Although they have been used for more than a decade, small language models are less discussed and perhaps less exciting, but Hieb believes they can be extremely effective and useful when considering the resources required for training and deployment. They also use far less computing and energy resources which is a challenge not yet addressed by the continued expansion of many large language model approaches.
Software technology trends over the past several decades could be a good indicator for how markets will evaluate and likely move toward small language models in the future. For example, the software as a service (SaaS) business model (using single instance, multi-tenant platforms) has all but obsoleted the license/maintenance model for several reasons – increased efficiency and cost savings associated with software deployments and updates being major drivers.
Similarly, vertical software applications have shown to be highly desirable in the investment community, in large part due to their targeted industry solutions, which are easier to implement (due to workflow and process alignment), and their ability to offer specialised solutions, minimal need for customisation, intuitive user experience, reduced learning curve and overall effectiveness. In general, CTOs will move toward fewer layers in the software stack and fewer applications with the simplest, most cost-effective tool to solve their organisation’s need.

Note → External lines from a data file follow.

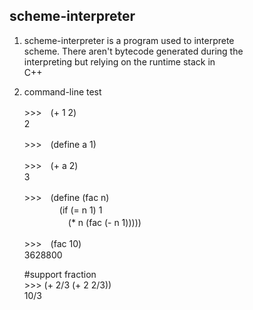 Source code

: scheme-interpreter
-----------------------------------------------------
1.  scheme-interpreter is a program used to interprete  
    scheme. There aren't bytecode generated during the  
    interpreting but relying on the runtime stack in  
    C++

2.  command-line test 
    
    \>\>\>　(+ 1 2)  
    2

    \>\>\>　(define a 1) 

    \>\>\>　(+ a 2)  
    3

    \>\>\>　(define (fac n)  
　　　　(if (= n 1) 1  
　　　　　(* n (fac (- n 1)))))  

    \>\>\>　(fac 10)  
    3628800
    
    \#support fraction  
    \>\>\>  (+ 2/3 (+ 2 2/3))  
    10/3
    
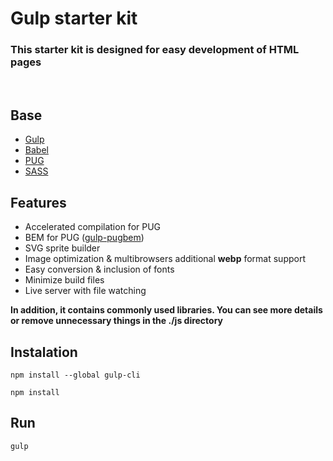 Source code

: # Gulp starter kit

### This starter kit is designed for easy development of HTML pages
<br>

## Base
- [Gulp](https://gulpjs.com/)
- [Babel](https://babeljs.io/)
- [PUG](https://www.npmjs.com/package/pug)
- [SASS](https://sass-lang.com/)
## Features
- Accelerated compilation for PUG
- BEM for PUG ([gulp-pugbem](https://www.npmjs.com/package/gulp-pugbem))
- SVG sprite builder
- Image optimization & multibrowsers additional **webp** format support
- Easy conversion & inclusion of fonts
- Minimize build files
- Live server with file watching

**In addition, it contains commonly used libraries. You can see more details or remove unnecessary things in the ./js directory**
## Instalation

`npm install --global gulp-cli`

`npm install`
## Run
`gulp`

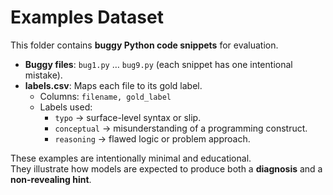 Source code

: # Examples Dataset

This folder contains **buggy Python code snippets** for evaluation.

- **Buggy files**: `bug1.py` … `bug9.py` (each snippet has one intentional mistake).  
- **labels.csv**: Maps each file to its gold label.  
  - Columns: `filename, gold_label`  
  - Labels used:  
    - `typo` → surface-level syntax or slip.  
    - `conceptual` → misunderstanding of a programming construct.  
    - `reasoning` → flawed logic or problem approach.  

These examples are intentionally minimal and educational.  
They illustrate how models are expected to produce both a **diagnosis** and a **non-revealing hint**.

“While large language models are used for very complex decision-making systems, this can be overkill for specific use cases,” Hieb says. “If history is an indicator, we believe smaller models will become increasingly popular with use cases across education, base code development, recommendation agents, chat bots, and conversational agents, among others.” He adds that applying, and subsequently updating, regulations is far easier when using a small language model due to the smaller datasets and can be very useful for ‘on device’ applications where data processing capabilities are limited.
“Companies like Google, Grammarly, HubSpot, Zoom and Zendesk all use small language models today for various applications and products like Gmail-suggestion assists, CRM automation tools, marketing automation tools, and chatbot automated responses, among others,” Hieb says. “We expect applications for the technology to continue to gain traction and believe it holds a lot of promise.”

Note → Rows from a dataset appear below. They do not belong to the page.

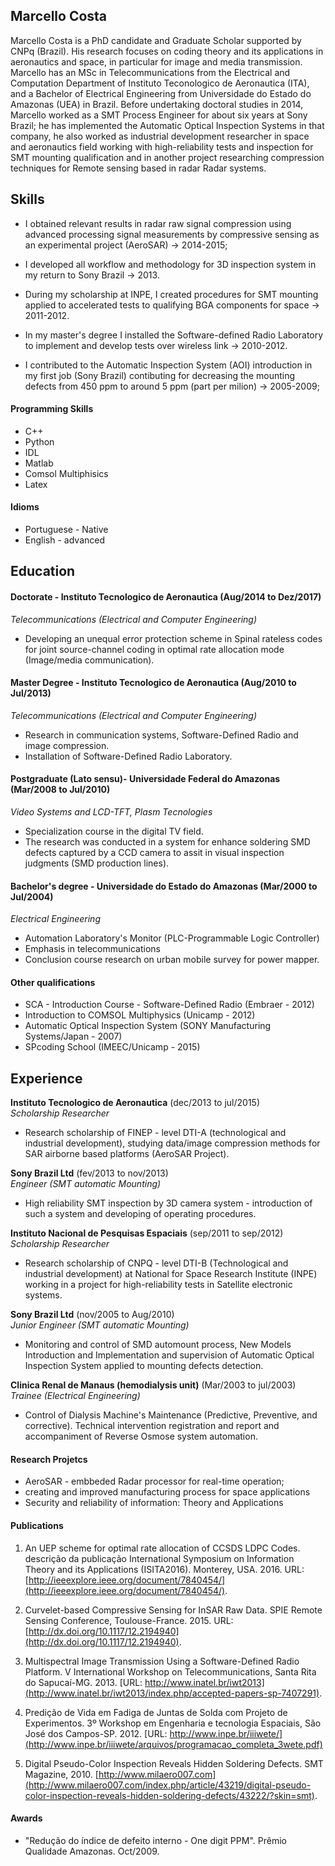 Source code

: ## Marcello Costa

Marcello Costa is a PhD candidate and  Graduate Scholar supported by CNPq (Brazil). His research focuses on coding theory and its applications in aeronautics and space, in particular for image and media transmission. Marcello has an MSc in Telecommunications from the Electrical and Computation Department of Instituto Teconologico de Aeronautica (ITA), and a Bachelor of Electrical Engineering from Universidade do Estado do Amazonas (UEA) in Brazil. Before undertaking doctoral studies in 2014, Marcello worked as a SMT Process Engineer for about six years at Sony Brazil; he has implemented the Automatic Optical Inspection Systems in that company, he also worked as industrial development researcher in space and aeronautics field working with high-reliability tests and inspection for SMT mounting qualification and in another project researching compression techniques for Remote sensing based in radar Radar systems.

## Skills

- I obtained relevant results in radar raw signal compression using advanced processing signal measurements by compressive sensing as an experimental project (AeroSAR) -> 2014-2015;

- I developed all workflow and methodology for 3D inspection system in my return to Sony Brazil -> 2013.

- During my scholarship at INPE, I created procedures for SMT mounting applied to accelerated tests to qualifying BGA components for space -> 2011-2012.

- In my master's degree I installed the Software-defined Radio Laboratory to implement and develop tests over wireless link -> 2010-2012. 

- I contributed to the Automatic Inspection System (AOI) introduction in my first job (Sony Brazil) contibuting for decreasing the mounting defects from 450 ppm to around 5 ppm (part per milion) -> 2005-2009;

#### Programming Skills

- C++
- Python
- IDL
- Matlab
- Comsol Multiphisics
- Latex

#### Idioms

- Portuguese - Native
- English - advanced


## Education

#### Doctorate - Instituto Tecnologico de Aeronautica (Aug/2014 to Dez/2017)
*Telecommunications (Electrical and Computer Engineering)*

- Developing an unequal error protection scheme in Spinal rateless codes for joint source-channel coding in optimal rate allocation mode (Image/media communication).


#### Master Degree - Instituto Tecnologico de Aeronautica (Aug/2010 to Jul/2013)
*Telecommunications (Electrical and Computer Engineering)*

- Research in communication systems, Software-Defined Radio and image compression.
- Installation of Software-Defined Radio Laboratory.

#### Postgraduate (Lato sensu)- Universidade Federal do Amazonas (Mar/2008 to Jul/2010)
*Video Systems and LCD-TFT, Plasm Tecnologies*

- Specialization course in the digital TV field.
- The research was conducted in a system for enhance soldering SMD defects captured by a CCD camera to assit in visual inspection judgments (SMD production lines).

#### Bachelor's degree - Universidade do Estado do Amazonas (Mar/2000 to Jul/2004)
*Electrical Engineering*

- Automation Laboratory's Monitor (PLC-Programmable Logic Controller)
- Emphasis in telecommunications
- Conclusion course research on urban mobile survey for power mapper.


#### Other qualifications

- SCA - Introduction Course - Software-Defined Radio (Embraer - 2012)
- Introduction to COMSOL Multiphysics (Unicamp - 2012)
- Automatic Optical Inspection System (SONY Manufacturing Systems/Japan - 2007)
- SPcoding School (IMEEC/Unicamp - 2015)


## Experience

**Instituto Tecnologico de Aeronautica** (dec/2013 to jul/2015)    
*Scholarship Researcher*  
- Research scholarship of FINEP - level DTI-A (technological and industrial development), studying data/image compression methods for SAR airborne based platforms (AeroSAR Project).

**Sony Brazil Ltd** (fev/2013 to nov/2013)   
*Engineer (SMT automatic Mounting)*  
- High reliability SMT inspection by 3D camera system - introduction of such a system and developing of operating procedures.

**Instituto Nacional de Pesquisas Espaciais** (sep/2011 to sep/2012)   
*Scholarship Researcher*  
- Research scholarship of CNPQ - level DTI-B (Technological and industrial development) at National for Space Research Institute (INPE) working in a project for high-reliability tests in Satellite electronic systems.

**Sony Brazil Ltd** (nov/2005 to Aug/2010)   
*Junior Engineer (SMT automatic Mounting)*  
- Monitoring and control of SMD automount process, New Models Introduction and Implementation and supervision of Automatic Optical Inspection System applied to mounting defects detection.

**Clinica Renal de Manaus (hemodialysis unit)** (Mar/2003 to jul/2003)   
*Trainee (Electrical Engineering)*
- Control of Dialysis Machine's Maintenance (Predictive, Preventive, and corrective). Technical intervention registration and report and accompaniment of Reverse Osmose system automation.

#### Research Projetcs
- AeroSAR - embbeded Radar processor for real-time operation;
- creating and improved manufacturing process for space applications
- Security and reliability of information: Theory and Applications


#### Publications

1. An UEP scheme for optimal rate allocation of CCSDS LDPC Codes.  descrição da publicação International Symposium on Information Theory and its Applications (ISITA2016). Monterey, USA. 2016. URL: [http://ieeexplore.ieee.org/document/7840454/](http://ieeexplore.ieee.org/document/7840454/).

2. Curvelet-based Compressive Sensing for InSAR Raw Data. SPIE Remote Sensing Conference, Toulouse-France. 2015. URL: [http://dx.doi.org/10.1117/12.2194940](http://dx.doi.org/10.1117/12.2194940).

3. Multispectral Image Transmission Using a Software-Defined Radio Platform. V International Workshop on Telecommunications, Santa Rita do Sapucaí-MG. 2013. [URL: http://www.inatel.br/iwt2013](http://www.inatel.br/iwt2013/index.php/accepted-papers-sp-7407291).

4. Predição de Vida em Fadiga de Juntas de Solda com Projeto de Experimentos. 3º Workshop em Engenharia e tecnologia Espaciais, São José dos Campos-SP. 2012. [URL: http://www.inpe.br/iiiwete/](http://www.inpe.br/iiiwete/arquivos/programacao_completa_3wete.pdf)

5. Digital Pseudo-Color Inspection Reveals Hidden Soldering Defects. SMT Magazine, 2010. [http://www.milaero007.com](http://www.milaero007.com/index.php/article/43219/digital-pseudo-color-inspection-reveals-hidden-soldering-defects/43222/?skin=smt).



#### Awards
- "Redução do índice de defeito interno - One digit PPM". Prêmio Qualidade Amazonas. Oct/2009.
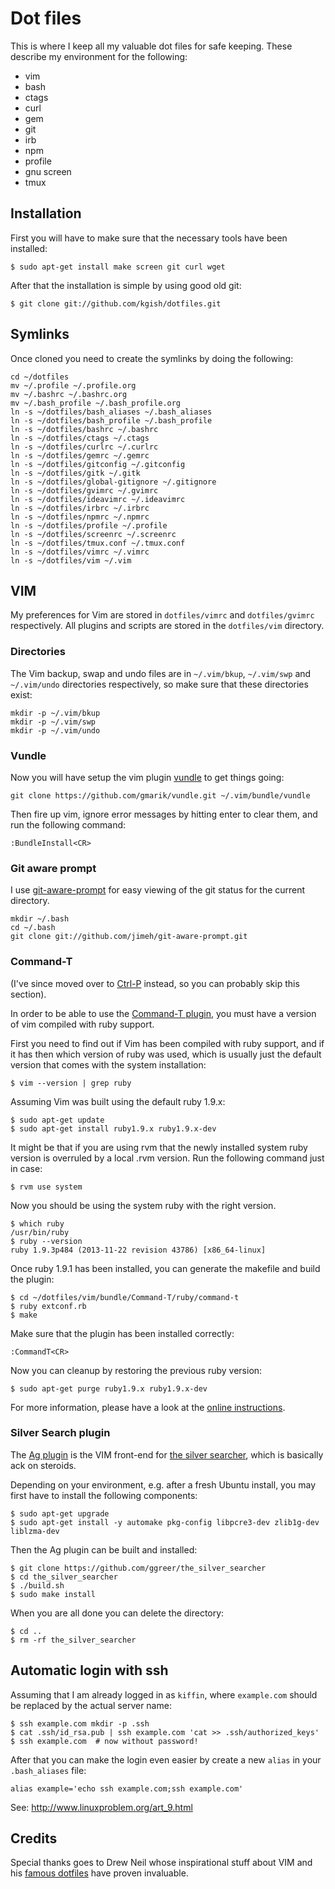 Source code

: # Dot files

This is where I keep all my valuable dot files for safe keeping. These describe my environment for the following:

* vim
* bash
* ctags
* curl
* gem
* git
* irb
* npm
* profile
* gnu screen
* tmux

## Installation

First you will have to make sure that the necessary tools have been installed:

    $ sudo apt-get install make screen git curl wget

After that the installation is simple by using good old git:

    $ git clone git://github.com/kgish/dotfiles.git

## Symlinks

Once cloned you need to create the symlinks by doing the following:

    cd ~/dotfiles
    mv ~/.profile ~/.profile.org
    mv ~/.bashrc ~/.bashrc.org
    mv ~/.bash_profile ~/.bash_profile.org
    ln -s ~/dotfiles/bash_aliases ~/.bash_aliases
    ln -s ~/dotfiles/bash_profile ~/.bash_profile
    ln -s ~/dotfiles/bashrc ~/.bashrc
    ln -s ~/dotfiles/ctags ~/.ctags
    ln -s ~/dotfiles/curlrc ~/.curlrc
    ln -s ~/dotfiles/gemrc ~/.gemrc
    ln -s ~/dotfiles/gitconfig ~/.gitconfig
    ln -s ~/dotfiles/gitk ~/.gitk
    ln -s ~/dotfiles/global-gitignore ~/.gitignore
    ln -s ~/dotfiles/gvimrc ~/.gvimrc
    ln -s ~/dotfiles/ideavimrc ~/.ideavimrc
    ln -s ~/dotfiles/irbrc ~/.irbrc
    ln -s ~/dotfiles/npmrc ~/.npmrc
    ln -s ~/dotfiles/profile ~/.profile
    ln -s ~/dotfiles/screenrc ~/.screenrc
    ln -s ~/dotfiles/tmux.conf ~/.tmux.conf
    ln -s ~/dotfiles/vimrc ~/.vimrc
    ln -s ~/dotfiles/vim ~/.vim

## VIM

My preferences for Vim are stored in `dotfiles/vimrc` and `dotfiles/gvimrc` respectively. All plugins and scripts are stored in the `dotfiles/vim` directory.

### Directories

The Vim backup, swap and undo files are in `~/.vim/bkup`, `~/.vim/swp` and `~/.vim/undo` directories respectively, so make sure that these directories exist:

    mkdir -p ~/.vim/bkup
    mkdir -p ~/.vim/swp
    mkdir -p ~/.vim/undo

### Vundle

Now you will have setup the vim plugin [vundle][vundle] to get things going:

    git clone https://github.com/gmarik/vundle.git ~/.vim/bundle/vundle

Then fire up vim, ignore error messages by hitting enter to clear them, and run the following command:

    :BundleInstall<CR>

### Git aware prompt

I use [git-aware-prompt](https://github.com/jimeh/git-aware-prompt) for easy viewing of the git status for the current directory.

    mkdir ~/.bash
    cd ~/.bash
    git clone git://github.com/jimeh/git-aware-prompt.git

### Command-T

(I've since moved over to [Ctrl-P](https://github.com/kien/ctrlp.vim) instead, so you can probably skip this section).

In order to be able to use the [Command-T plugin][commandt], you must have a version of vim compiled with ruby support.

First you need to find out if Vim has been compiled with ruby support, and if it has then which version of ruby was used, which is usually just the default version that comes with the system installation:

    $ vim --version | grep ruby

Assuming Vim was built using the default ruby 1.9.x:

    $ sudo apt-get update
    $ sudo apt-get install ruby1.9.x ruby1.9.x-dev

It might be that if you are using rvm that the newly installed system ruby version is overruled by a local .rvm version. Run the following command just in case:

    $ rvm use system

Now you should be using the system ruby with the right version.

    $ which ruby
    /usr/bin/ruby
    $ ruby --version
    ruby 1.9.3p484 (2013-11-22 revision 43786) [x86_64-linux]

Once ruby 1.9.1 has been installed, you can generate the makefile and build the plugin:

    $ cd ~/dotfiles/vim/bundle/Command-T/ruby/command-t
    $ ruby extconf.rb
    $ make

Make sure that the plugin has been installed correctly:

    :CommandT<CR>

Now you can cleanup by restoring the previous ruby version:

    $ sudo apt-get purge ruby1.9.x ruby1.9.x-dev

For more information, please have a look at the [online instructions][instructions].

### Silver Search plugin

The [Ag plugin][agvim] is the VIM front-end for [the silver searcher][silversearcher], which is basically ack on steroids.

Depending on your environment, e.g. after a fresh Ubuntu install, you may first have to install the following components:

    $ sudo apt-get upgrade
    $ sudo apt-get install -y automake pkg-config libpcre3-dev zlib1g-dev liblzma-dev

Then the Ag plugin can be built and installed:

    $ git clone https://github.com/ggreer/the_silver_searcher
    $ cd the_silver_searcher
    $ ./build.sh
    $ sudo make install

When you are all done you can delete the directory:

    $ cd ..
    $ rm -rf the_silver_searcher

## Automatic login with ssh

Assuming that I am already logged in as `kiffin`, where `example.com` should be replaced by the actual server name:

    $ ssh example.com mkdir -p .ssh
    $ cat .ssh/id_rsa.pub | ssh example.com 'cat >> .ssh/authorized_keys'
    $ ssh example.com  # now without password!

After that you can make the login even easier by create a new `alias` in your `.bash_aliases` file:

    alias example='echo ssh example.com;ssh example.com'

See: http://www.linuxproblem.org/art_9.html

## Credits
Special thanks goes to Drew Neil whose inspirational stuff about VIM and his [famous dotfiles][dotfiles] have proven invaluable.

[dotfiles]: https://github.com/nelstrom/dotfiles
[vundle]: https://github.com/gmarik/vundle
[commandt]: https://github.com/wincent/Command-T
[instructions]: https://github.com/wincent/Command-T/blob/master/doc/command-t.txt
[agvim]: https://github.com/rking/ag.vim
[silversearcher]:  https://github.com/ggreer/the_silver_searcher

Opportunities for investment in the AI space more broadly are immense – considering AI software spending will grow to almost $US300 billion by 2027,2 creating a massive incentive for new market entrants across many vertical industries.

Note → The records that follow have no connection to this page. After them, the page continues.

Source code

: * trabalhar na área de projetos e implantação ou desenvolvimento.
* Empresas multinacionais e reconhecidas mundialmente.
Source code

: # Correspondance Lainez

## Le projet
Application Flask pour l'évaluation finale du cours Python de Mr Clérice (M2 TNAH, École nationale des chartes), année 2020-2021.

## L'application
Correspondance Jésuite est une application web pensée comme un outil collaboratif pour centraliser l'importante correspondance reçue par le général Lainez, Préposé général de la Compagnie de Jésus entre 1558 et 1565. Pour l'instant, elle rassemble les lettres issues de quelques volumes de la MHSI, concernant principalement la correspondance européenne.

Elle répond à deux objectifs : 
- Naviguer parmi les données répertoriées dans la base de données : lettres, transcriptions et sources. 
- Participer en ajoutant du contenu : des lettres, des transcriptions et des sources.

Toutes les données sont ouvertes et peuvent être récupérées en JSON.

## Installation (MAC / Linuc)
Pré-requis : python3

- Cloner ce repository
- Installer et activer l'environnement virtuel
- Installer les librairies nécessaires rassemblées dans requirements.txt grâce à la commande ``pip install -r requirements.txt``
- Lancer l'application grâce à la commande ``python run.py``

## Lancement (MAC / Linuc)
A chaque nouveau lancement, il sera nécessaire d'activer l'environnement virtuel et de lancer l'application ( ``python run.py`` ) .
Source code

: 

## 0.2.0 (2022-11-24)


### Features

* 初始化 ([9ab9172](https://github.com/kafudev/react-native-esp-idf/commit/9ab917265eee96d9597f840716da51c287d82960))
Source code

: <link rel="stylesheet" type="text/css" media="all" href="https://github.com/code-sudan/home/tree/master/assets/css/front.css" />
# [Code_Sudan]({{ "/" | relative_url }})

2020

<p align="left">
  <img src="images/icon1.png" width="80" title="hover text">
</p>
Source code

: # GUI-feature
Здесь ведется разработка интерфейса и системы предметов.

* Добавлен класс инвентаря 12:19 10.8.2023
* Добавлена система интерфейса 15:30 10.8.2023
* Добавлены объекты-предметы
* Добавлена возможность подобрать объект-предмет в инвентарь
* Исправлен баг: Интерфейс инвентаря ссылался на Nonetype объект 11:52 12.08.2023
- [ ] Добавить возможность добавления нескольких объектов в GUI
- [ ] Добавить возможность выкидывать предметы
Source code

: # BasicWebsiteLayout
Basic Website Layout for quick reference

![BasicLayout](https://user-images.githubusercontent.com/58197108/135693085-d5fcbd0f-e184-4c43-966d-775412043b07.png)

Global AI-related M&A continues to dominate the markets, comprising approximately 60 per cent of total AI-related M&A since 2018 with most of these transactions focused on software opportunities. According to Hieb, this is reflective of the technology advancements and the capital being deployed in areas of GenAI, among others.
“AI has become a critical consideration in investment and acquisition decisions more broadly, with many businesses and investors analysing the potential headwinds or tailwinds created by AI. Investors are rightly concerned about how the technology revolution is going to impact their investments and whether the uptick in AI deployment might put a company out ahead of others or even fall behind and out of business in the next three to five years,” says Hieb.
“With so many businesses looking to develop AI products or simply to position themselves as AI enterprises, investment decisions are complex. Early signs are that the outlook will become much clearer in the year ahead,” he adds.